Zum Beispiel die SMART-Kriterien. Die Ziele sollen u.a. gut messbar sowie erreichbar sein und in einem bestimmten Zeitrahmen erfüllt werden können. Zur Veranschaulichung nenne ich an der Stelle ein reales und schlechtes Beispiel, dass ich unlängst in einem Unternehmen angetroffen habe:
Das Ziel war so formuliert: Mitarbeit im Projekt X. Hand aufs Herz: Ist das ein Ziel?
Nein, natürlich nicht. Das ist schlicht und ergreifend eine Aufgabe. Bei einer solchen «Zielsetzung» muss man sich nicht wundern, wenn Kritik am Zielsystem laut wird.
Nebst dem obengenannten gibt es noch weitere Anforderungen, die erfüllt werden müssen, damit das System konzeptionell für gut befunden werden kann. Ein jeweils heiss bis hitzig diskutiertes Kriterium ist der Ambition-Level: Also wie ambitiös sollen/dürfen Zielwerte sein und welcher Massstab wird zur Messung der Ziele angewendet?
Warum ist es wichtig, dass das Zielkonzept zur Unternehmenskultur passt?

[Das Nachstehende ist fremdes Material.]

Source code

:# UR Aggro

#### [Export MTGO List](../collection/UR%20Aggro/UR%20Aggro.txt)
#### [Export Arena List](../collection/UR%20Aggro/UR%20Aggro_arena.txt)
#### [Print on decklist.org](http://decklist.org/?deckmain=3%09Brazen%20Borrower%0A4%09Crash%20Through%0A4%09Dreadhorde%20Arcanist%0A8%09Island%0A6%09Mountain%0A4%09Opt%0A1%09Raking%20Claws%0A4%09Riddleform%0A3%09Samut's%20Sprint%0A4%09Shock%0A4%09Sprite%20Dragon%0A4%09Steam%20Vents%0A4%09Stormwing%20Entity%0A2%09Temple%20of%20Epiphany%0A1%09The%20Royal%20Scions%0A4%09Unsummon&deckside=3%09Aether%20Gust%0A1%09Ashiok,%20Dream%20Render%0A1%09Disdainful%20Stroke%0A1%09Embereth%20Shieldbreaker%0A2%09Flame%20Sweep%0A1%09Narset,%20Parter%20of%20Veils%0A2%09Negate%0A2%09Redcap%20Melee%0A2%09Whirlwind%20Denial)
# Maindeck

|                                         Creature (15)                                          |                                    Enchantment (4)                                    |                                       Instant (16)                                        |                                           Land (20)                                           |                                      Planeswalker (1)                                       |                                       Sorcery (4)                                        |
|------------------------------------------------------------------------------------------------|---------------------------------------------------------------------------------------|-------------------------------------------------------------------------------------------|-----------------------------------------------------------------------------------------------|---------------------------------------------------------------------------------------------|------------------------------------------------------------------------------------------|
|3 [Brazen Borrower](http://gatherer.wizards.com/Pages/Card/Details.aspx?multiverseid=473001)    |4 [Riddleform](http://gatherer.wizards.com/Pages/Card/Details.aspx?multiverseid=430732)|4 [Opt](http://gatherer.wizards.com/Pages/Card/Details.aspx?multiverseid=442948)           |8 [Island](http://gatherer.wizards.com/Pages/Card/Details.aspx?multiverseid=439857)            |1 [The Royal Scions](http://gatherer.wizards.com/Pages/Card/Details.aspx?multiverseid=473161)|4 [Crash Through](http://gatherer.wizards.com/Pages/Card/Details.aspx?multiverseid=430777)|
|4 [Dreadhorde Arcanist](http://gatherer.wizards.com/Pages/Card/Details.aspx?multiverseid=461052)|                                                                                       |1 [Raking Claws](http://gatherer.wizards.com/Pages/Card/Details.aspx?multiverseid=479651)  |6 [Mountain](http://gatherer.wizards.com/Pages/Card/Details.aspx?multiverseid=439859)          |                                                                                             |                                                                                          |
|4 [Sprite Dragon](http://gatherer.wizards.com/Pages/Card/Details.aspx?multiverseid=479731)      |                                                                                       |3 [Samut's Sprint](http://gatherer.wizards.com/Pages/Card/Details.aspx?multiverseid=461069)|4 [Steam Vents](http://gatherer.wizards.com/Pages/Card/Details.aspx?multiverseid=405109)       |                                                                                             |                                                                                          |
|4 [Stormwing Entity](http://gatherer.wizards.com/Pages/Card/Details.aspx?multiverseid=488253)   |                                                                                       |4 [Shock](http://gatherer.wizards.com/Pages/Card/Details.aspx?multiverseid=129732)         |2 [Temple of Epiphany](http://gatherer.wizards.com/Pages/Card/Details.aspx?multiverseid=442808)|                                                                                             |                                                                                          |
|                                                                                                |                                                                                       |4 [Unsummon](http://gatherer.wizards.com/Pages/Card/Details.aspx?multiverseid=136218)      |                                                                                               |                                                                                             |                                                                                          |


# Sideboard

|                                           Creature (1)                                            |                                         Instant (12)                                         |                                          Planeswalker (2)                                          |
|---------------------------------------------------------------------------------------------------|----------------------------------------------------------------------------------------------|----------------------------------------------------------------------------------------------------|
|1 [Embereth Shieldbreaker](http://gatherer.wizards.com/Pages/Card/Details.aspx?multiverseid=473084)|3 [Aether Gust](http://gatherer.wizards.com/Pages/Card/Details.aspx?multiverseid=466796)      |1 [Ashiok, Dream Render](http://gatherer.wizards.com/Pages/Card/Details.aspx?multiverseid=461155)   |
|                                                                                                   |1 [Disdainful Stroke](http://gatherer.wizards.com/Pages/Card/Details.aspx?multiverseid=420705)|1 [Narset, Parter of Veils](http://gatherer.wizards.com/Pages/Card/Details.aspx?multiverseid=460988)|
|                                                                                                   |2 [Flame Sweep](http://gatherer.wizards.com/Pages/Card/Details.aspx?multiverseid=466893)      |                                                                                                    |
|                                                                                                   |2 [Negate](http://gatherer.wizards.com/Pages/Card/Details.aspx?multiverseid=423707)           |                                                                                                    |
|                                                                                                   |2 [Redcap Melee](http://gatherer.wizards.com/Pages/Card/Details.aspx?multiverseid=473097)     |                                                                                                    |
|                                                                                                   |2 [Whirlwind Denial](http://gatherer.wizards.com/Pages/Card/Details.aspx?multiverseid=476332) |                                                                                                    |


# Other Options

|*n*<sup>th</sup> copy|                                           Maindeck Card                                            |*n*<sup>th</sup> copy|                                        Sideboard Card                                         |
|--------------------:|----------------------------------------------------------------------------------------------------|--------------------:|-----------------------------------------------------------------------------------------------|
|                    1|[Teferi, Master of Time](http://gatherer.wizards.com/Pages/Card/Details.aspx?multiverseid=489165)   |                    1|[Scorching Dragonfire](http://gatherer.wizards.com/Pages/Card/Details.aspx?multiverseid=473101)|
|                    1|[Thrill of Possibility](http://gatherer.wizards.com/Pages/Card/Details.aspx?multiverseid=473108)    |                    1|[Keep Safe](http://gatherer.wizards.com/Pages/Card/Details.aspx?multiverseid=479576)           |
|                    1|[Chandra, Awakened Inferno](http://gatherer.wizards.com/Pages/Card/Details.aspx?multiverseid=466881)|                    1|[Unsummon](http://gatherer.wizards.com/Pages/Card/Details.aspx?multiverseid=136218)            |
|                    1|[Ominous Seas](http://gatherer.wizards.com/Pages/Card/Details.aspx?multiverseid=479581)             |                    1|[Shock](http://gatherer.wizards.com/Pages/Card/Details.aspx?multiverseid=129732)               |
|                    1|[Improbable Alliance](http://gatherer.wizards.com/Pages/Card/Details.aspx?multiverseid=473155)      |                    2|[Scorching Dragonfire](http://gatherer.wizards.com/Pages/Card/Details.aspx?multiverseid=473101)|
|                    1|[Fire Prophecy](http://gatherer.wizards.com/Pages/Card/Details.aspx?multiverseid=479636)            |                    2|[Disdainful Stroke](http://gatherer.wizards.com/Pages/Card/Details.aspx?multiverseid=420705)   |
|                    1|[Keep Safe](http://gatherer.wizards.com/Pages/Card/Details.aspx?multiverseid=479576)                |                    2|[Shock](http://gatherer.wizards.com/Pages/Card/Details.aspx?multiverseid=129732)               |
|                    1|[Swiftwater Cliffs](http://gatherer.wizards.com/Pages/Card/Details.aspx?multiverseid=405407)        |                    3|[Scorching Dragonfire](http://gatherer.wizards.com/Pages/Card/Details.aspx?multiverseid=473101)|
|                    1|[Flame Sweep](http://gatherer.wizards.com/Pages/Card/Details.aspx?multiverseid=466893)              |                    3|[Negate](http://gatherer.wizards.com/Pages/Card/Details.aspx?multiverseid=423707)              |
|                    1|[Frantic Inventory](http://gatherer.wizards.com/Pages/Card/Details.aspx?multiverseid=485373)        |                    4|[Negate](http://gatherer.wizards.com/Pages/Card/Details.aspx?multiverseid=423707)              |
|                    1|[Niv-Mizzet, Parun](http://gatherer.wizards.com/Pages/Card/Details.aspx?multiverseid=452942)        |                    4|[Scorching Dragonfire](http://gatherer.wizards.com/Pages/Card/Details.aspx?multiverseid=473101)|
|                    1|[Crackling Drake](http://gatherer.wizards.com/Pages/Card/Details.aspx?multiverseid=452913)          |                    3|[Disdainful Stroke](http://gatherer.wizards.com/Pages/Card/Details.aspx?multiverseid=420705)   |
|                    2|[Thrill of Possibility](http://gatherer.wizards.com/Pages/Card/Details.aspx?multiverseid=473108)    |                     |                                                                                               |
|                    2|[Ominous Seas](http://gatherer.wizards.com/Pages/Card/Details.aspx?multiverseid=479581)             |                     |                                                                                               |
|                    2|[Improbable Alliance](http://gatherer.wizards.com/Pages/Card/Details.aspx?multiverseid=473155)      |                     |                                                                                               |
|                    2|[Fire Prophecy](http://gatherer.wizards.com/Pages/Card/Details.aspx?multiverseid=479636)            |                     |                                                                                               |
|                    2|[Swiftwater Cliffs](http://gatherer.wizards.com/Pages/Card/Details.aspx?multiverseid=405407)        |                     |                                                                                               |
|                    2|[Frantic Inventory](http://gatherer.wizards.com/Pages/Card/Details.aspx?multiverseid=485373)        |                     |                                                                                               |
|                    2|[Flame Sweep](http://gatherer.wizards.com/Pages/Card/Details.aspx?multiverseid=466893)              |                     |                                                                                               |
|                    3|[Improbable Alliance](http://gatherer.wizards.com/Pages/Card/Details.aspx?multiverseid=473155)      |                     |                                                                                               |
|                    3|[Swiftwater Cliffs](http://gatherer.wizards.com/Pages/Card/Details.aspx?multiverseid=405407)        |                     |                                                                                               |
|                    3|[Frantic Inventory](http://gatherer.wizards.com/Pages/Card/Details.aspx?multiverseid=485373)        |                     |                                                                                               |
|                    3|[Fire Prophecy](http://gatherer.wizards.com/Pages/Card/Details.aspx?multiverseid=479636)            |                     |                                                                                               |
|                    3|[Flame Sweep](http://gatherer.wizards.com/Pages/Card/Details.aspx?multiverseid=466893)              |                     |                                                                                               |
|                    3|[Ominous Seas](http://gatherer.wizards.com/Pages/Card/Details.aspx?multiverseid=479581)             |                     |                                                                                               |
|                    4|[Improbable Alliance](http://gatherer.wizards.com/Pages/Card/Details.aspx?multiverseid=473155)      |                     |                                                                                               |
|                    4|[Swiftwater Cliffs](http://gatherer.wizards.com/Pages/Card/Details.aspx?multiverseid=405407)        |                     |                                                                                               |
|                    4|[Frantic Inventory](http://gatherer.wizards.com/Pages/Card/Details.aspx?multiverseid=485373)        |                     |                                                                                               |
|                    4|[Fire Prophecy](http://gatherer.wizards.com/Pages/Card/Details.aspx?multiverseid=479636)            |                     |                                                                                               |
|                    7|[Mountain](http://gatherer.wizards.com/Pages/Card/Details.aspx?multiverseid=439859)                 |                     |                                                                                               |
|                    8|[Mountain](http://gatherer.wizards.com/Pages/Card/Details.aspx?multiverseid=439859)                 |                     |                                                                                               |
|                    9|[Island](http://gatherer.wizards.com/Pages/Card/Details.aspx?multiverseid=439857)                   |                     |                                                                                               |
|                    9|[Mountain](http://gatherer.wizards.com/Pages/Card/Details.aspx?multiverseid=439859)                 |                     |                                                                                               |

Die Unternehmenskultur ist für den Erfolg eines Unternehmens so wichtig wie die Unternehmensstrategie! In der Kultur sind die Werte des Unternehmens verankert. Die Unternehmenskultur definiert wie im Unternehmen zusammengearbeitet wird und welche Regeln dabei gelten. Sie definiert auch, ob Leistungsorientierung für das Unternehmen wichtig ist oder wie mit ungenügender Leistung umgegangen wird.
Ist es das Ziel, dass 80 % der Mitarbeitenden die Ziele erreichen oder sollen die Ziele völlig individuell und im alleinigen Ermessen des jeweiligen Vorgesetzten liegen?
Solche Fragestellungen müssen ganz grundsätzlich beantwortet werden.
Wenn beispielsweise ein Unternehmen die Produktqualität über alles stellt, dann macht es wenig Sinn, wenn im Zielsystem hauptsächlich Absatz- oder Umsatzziele vorkommen. Dann müssten im Zielsystem Qualitäts- und Kundenzufriedenheitsziele oberste Priorität haben.
Zielprozess, gibt es das?
Wann hast du eigentlich deine Ziele für dieses Jahr vereinbart? 80 % beantworten diese Frage mit März/April. Im Ernst? Macht das Unternehmen in den ersten drei Monaten des Jahres Betriebsferien?
Vermutlich kaum, aber wie werden dann auf diese Weise unternehmensstrategische Schwerpunkte anvisiert und die Ressourcen koordiniert bzw. fokussiert, wenn Ziele erst im April kommuniziert werden?
Ein weiterer wichtiger Aspekt ist, auf welche Art und Weise die Ziele kommuniziert werden. Gibt es eine nachvollziehbare Story dazu? Ein Gesichtspunkt, der oft komplett vernachlässigt wird.
Was ich in der Praxis antreffe ist, dass gewisse Bereiche früh im Jahr Ziele definiert haben und andere noch nicht einmal sich mit der Frage der Zielsetzung beschäftigt haben. Das heisst im Klartext: Es gibt keinen klar strukturierten Zielprozess und offenbar auch niemand der dafür verantwortlich wäre. Das heisst wiederum auch, dass es keine Zieldurchgängigkeit im Unternehmen gibt und somit wertvolle Ressourcen und Kapital nicht effizient eingesetzt werden. Das ist sicher kein guter Zustand für ein betriebswirtschaftlich geführtes Unternehmen.
Es gibt also im Zusammenhang mit Zielkonzepten, -modellen einige Themen, die gut durchdacht und organisiert werden müssen. Sie müssen von ganz oben mitgetragen werden. Zudem braucht es jeweils eine offene und transparente Kommunikation sowohl zum Modell wie auch zu den Zielen selbst. Damit kann Akzeptanz geschaffen sowie Motivation, Effektivität und Effizienz im Unternehmen erhöht werden.
Führen mit Zielen ist eine Herausforderung wie jede andere Führungsaufgabe, aber sie ist bewältigbar, wenn sie gut organisiert, geplant und umgesetzt wird.